◆ **Work order**: A word-for-word copy is required of the line containing "suas proximidades; e" and of each line after it in the material below, through the last one.

◆ **Data shown**:
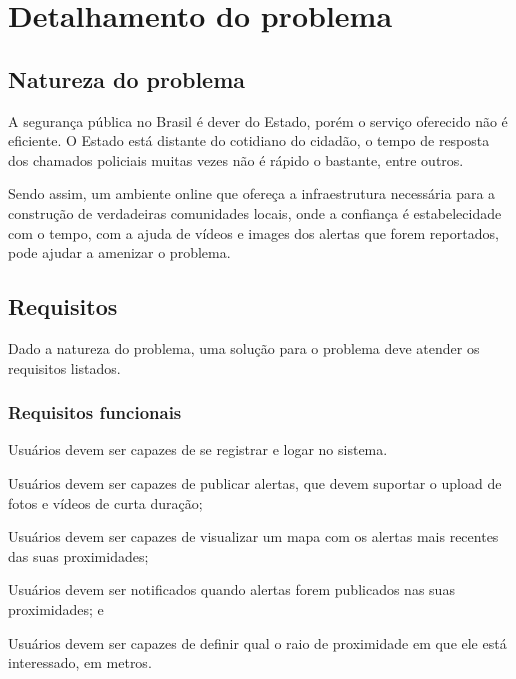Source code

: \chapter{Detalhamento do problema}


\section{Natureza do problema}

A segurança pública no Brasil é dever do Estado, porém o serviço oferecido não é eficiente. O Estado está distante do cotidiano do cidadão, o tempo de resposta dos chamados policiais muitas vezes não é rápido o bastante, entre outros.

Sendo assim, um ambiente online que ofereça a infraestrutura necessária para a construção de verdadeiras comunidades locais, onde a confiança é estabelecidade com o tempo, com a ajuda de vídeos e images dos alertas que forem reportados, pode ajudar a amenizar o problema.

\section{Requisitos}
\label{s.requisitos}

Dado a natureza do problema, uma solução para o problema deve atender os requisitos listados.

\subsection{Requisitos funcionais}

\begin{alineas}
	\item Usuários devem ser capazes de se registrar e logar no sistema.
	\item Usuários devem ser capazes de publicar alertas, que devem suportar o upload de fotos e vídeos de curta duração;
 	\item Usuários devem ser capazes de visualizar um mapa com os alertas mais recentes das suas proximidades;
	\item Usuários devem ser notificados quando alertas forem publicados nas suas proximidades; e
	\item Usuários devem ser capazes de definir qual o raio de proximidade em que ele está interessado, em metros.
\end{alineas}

◆ **Solution to this problem**:
	\item Usuários devem ser notificados quando alertas forem publicados nas suas proximidades; e
	\item Usuários devem ser capazes de definir qual o raio de proximidade em que ele está interessado, em metros.
\end{alineas}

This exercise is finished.